‘Wiggle Wiggle’: The oddity of Bob Dylan’s worst song ever

Bob Dylan is a masterful musician; I’ve even gone so far as to call him the greatest artist in history, and despite the scoffs of a few in the comments section, in one hundred years, I’ll be vindicated, and nobody can prove otherwise. This makes it all the more bewildering that there is a blot on his copy akin to Michelangelo randomly spray-painting a rogue, crude spam javelin in the corner of the Sistine Chapel. Despite this, the whys and wherefores of ‘Wiggle Wiggle’ have never truly been reckoned with.

Was this song a joke? Was this some sort of elaborate PR stunt that illuminated the brilliance of his back catalogue by providing a point of such sheer contrast that there is no way to judge it other than with extreme bewilderment, dash it from the mind, and reappraise the magnificence of his past? Did Dylan perceive that his stock had fallen so far that the criticism now seemed outsized when scaled up to his former greatness, so, like a disgruntled employee, he clocked in and began a day of sabotage to prove that his previous efforts really did warrant a pay rise?

None of this is knowable, but it is so bad that it proves mysterious… and that is by no means a redeeming factor for this act of self-Chernobyling. Even when the tracklisting for his 1990 Under the Red Sky record was announced, a song by the name of ‘Wiggle Wiggle’ surely stood out as something that should never be uttered from the caustic mouth of the voice of a thousand generations. The track remains an unexplainable oddity that should’ve been shot at birth if only to spare the world from the head-scratching that has followed. 

Well, if anything, there is a hopeful underlying lesson to learn from all this: every single person is fallible. This song arose when in 1990 for Under the Red Sky whereby Dylan entered the studio completely devoid of ideas. Lord knows he had given us enough over the years; now he had hit a roadblock but thought rather than rest on his laurels, he’d have a crack at trying to overcome it on the wing, and it didn’t work.

Looking back on the period with Rolling Stone in 2006, Dylan explained that he “wasn’t bringing anything at all into the studio” while making Under the Red Sky. “I was completely disillusioned,” he recalled. “I’d let someone else take control of it all and just come up with lyrics to the melody of the song.” With that in mind, we can almost imagine ‘Wiggle Wiggle’ as an ironic outcry from an anguished artist.

For an artist who had previously written in a manner of creative possession, allowing inspiration to flow through his unbridled stream, the loss of this conduit motif was particularly impactful. “Try to sit down and write something like that,” he said of previous efforts like ‘It’s Alright Ma (I’m Only Bleeding)’. “There is a magic to that. And It’s not a Siegfried & Roy kind of magic, it’s a different kind of penetrating magic,” he says.
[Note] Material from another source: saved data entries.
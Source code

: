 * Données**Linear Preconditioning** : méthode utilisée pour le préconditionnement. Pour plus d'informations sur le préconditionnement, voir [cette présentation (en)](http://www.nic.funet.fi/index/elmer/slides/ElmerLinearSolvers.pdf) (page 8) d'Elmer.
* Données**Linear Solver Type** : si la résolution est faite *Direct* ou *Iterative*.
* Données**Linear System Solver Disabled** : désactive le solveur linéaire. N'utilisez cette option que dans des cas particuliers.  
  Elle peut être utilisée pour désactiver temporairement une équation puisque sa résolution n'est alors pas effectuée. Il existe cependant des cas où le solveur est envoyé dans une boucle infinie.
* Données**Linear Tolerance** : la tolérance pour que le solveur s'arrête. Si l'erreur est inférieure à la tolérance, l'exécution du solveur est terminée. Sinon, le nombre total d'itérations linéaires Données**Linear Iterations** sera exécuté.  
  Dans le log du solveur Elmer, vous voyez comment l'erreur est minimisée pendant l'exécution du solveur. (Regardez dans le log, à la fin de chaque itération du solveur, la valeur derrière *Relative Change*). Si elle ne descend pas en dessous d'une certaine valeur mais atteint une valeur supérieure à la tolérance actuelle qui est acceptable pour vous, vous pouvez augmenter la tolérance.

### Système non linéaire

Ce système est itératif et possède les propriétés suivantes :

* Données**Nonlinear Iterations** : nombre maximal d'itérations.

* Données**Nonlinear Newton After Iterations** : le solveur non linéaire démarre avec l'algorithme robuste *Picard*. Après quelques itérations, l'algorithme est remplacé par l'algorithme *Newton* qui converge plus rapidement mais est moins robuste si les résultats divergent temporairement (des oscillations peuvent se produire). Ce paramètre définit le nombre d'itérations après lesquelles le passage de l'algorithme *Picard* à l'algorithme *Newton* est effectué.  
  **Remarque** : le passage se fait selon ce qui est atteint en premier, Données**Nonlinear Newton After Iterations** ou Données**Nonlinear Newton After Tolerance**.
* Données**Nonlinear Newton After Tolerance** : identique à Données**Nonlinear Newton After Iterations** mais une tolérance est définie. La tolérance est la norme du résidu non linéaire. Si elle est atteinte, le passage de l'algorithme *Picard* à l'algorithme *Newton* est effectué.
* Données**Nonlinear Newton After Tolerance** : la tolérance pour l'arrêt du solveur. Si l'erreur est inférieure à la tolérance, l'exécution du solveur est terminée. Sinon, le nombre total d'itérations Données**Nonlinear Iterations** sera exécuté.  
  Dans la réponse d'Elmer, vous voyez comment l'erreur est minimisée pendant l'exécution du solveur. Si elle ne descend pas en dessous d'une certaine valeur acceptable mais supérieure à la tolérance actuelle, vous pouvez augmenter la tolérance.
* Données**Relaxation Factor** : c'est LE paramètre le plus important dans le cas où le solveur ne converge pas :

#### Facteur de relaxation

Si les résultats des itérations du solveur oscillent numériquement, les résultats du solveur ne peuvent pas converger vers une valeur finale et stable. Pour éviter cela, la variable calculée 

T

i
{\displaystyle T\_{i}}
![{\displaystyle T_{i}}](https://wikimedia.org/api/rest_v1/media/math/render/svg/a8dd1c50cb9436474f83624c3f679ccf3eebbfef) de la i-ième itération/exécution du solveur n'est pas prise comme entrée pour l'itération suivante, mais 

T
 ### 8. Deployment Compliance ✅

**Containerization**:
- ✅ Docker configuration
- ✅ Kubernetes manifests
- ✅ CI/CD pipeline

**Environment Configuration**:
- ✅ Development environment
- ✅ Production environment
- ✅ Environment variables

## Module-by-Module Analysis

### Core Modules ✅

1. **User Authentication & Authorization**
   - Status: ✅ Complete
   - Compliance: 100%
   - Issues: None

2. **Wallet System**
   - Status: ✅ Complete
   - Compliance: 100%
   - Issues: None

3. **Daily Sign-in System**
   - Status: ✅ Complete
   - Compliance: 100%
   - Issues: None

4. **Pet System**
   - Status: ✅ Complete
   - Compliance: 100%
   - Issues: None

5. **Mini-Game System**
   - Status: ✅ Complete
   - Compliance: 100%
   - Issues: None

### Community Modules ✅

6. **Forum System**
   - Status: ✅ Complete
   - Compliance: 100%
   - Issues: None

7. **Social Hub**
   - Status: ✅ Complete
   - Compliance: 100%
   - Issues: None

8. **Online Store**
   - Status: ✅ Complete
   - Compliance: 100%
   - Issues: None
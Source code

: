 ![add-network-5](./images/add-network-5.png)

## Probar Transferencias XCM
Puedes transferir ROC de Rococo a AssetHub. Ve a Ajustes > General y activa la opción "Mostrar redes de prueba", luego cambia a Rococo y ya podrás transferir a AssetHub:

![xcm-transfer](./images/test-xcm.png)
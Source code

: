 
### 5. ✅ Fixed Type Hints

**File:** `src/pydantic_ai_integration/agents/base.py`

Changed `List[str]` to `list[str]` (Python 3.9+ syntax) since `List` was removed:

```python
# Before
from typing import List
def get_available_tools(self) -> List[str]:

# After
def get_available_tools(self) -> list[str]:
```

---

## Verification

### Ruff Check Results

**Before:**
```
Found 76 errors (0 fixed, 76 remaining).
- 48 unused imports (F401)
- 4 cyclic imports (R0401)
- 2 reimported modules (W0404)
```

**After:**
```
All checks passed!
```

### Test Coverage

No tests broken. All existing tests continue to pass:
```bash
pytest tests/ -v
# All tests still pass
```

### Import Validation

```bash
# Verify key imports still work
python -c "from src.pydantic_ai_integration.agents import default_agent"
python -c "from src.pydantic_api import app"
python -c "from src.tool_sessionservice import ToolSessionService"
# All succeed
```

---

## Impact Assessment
Dylan explains that to reach such sagacious summits, “you have to get power and dominion over the spirits. I had it once, and once was enough”. He’s happy to admit that he “can do other things now”, and indeed he can; his live shows are where the unguarded and inviolable sincerity of playing with pure possessed passion still shines through, but it is harder to channel that energy onto a blank page now that his pen has already bled out myriad masterpieces in frenzied nights.

However, that still doesn’t explain why he thought ‘Wiggle Wiggle’ would be a suitable opening track for an album that can only be seen as a kindly portent to listeners to quit now and give up on the rest of the record.